O elenco como todo, tanto os protagonistas, quanto os coadjuvantes, está muito bem. Não há um ator que esteja abaixo da alta média imposta por este grupo de atores. Até por causa deste excelente elenco reunido, seria complicado alguém estar ruim. Merecidos destaques vão para Steve Carell e Ryan Gosling. Os dois sempre surpreendem quando estão na tela grande. Carell tem acertando na escolha de seus personagens e este não foge a regra do tipo que ele tem escolhido: o homem com a aparecia normal, mas que na realidade, é um ponto fora da curva. Ryan Gosling também escolhe personagens que ele possa fazer coisas diferentes e este é um deles.
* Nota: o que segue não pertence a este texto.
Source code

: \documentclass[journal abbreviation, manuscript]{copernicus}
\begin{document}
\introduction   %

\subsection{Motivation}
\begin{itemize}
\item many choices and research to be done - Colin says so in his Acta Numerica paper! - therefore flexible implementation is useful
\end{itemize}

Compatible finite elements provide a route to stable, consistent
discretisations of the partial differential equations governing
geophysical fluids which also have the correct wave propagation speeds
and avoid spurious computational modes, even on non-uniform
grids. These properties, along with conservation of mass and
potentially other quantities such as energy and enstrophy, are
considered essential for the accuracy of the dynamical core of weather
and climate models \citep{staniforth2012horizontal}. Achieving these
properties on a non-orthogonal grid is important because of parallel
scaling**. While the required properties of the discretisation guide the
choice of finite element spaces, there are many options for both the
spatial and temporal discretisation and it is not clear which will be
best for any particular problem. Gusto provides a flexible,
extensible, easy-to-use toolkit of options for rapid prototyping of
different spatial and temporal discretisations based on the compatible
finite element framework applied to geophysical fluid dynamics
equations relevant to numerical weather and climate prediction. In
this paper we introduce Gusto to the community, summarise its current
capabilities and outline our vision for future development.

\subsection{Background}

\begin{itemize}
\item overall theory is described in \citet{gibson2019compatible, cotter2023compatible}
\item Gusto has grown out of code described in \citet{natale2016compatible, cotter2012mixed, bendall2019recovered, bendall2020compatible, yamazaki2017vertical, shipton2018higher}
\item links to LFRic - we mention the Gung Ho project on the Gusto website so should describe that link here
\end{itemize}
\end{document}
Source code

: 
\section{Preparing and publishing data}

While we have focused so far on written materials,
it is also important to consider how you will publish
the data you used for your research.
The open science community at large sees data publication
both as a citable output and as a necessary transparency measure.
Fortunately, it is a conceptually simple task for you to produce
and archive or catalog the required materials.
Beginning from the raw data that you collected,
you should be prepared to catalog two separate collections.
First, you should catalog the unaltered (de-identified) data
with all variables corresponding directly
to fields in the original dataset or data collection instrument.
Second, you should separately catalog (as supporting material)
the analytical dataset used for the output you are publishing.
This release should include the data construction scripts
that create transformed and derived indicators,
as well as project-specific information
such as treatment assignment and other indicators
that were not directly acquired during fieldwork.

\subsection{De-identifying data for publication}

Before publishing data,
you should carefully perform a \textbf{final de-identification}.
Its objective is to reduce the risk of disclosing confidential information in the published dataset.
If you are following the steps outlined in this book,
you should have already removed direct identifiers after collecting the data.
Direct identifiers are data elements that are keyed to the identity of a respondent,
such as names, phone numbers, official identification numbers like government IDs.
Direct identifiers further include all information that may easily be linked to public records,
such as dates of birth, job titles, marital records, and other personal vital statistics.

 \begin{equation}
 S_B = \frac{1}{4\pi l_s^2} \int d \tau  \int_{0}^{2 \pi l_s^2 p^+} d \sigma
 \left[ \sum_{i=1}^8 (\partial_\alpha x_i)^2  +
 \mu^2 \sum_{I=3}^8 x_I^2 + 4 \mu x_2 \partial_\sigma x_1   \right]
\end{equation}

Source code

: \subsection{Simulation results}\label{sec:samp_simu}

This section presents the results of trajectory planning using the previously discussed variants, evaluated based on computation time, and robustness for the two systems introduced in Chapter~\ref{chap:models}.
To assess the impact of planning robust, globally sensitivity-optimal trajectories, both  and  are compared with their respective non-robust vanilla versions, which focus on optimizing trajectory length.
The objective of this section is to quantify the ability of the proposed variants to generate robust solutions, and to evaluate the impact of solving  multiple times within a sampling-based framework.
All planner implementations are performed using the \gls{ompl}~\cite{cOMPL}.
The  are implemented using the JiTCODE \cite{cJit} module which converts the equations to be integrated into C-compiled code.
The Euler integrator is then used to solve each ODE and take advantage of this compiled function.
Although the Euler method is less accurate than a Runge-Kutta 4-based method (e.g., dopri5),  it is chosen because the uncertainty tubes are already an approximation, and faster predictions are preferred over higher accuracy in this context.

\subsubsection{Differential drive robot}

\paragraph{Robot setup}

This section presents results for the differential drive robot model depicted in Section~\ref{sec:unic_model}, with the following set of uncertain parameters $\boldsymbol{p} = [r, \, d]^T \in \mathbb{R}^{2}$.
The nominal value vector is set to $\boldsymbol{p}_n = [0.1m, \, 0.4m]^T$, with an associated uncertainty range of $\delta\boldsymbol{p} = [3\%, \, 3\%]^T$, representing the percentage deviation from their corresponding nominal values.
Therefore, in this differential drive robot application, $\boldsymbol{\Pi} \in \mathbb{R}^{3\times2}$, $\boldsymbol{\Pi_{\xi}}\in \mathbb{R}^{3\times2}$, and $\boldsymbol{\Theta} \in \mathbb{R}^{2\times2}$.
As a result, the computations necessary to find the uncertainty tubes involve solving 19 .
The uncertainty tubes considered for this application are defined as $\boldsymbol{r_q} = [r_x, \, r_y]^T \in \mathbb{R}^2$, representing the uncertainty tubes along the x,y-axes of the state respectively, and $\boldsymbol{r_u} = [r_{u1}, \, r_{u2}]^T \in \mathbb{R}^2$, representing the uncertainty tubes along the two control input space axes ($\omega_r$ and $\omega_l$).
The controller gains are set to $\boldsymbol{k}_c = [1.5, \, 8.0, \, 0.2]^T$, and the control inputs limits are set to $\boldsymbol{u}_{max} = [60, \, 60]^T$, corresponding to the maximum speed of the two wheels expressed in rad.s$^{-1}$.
E Gosling acerta o tom que o personagem exige do ator para interpretá-lo.

A direção de fotografia de Barry Ackroyd (Lugares Escuros, 2015) também contribui para que a história siga em um ritmo forte, porém sem deixar o espectador tonto e o deixando entender o que está se passando. Com posicionamentos e movimentações de câmera semelhantes ao de um documentário, A Grande Aposta passa esta sensação ao público que assisti-lo. Parece que o filme foi feito através de filmagens com câmeras escondidas instaladas nas empresas e nos bancos de investimentos. O ritmo dele também é ditado pela trilha sonora criada por Nicholas Britell (Whiplash: Em Busca da Perfeição, 2013). Brittel compôs músicas que tem certa carga dramática, porém sem serem ficarem na memória do público.

O longa, com um pouco mais de duas horas de duração, deixa claro como o mercado financeiro era – e ainda é – completamente sem regulamentação e sem fiscalização. Como fica bem claro durante a investigação do personagem de Steve Carell, principalmente ao visitar a agência de classificação de risco, Standard & Poor’s, em uma das melhores sacadas do filme sobre este player do mercado financeiro. À época, mesmo que você tivesse apenas um olho, mas fosse observador, perceberia para o quê o mundo estava caminhando. Infelizmente, quem percebeu isso, só teve tempo de ganhar com as perdas dos outros.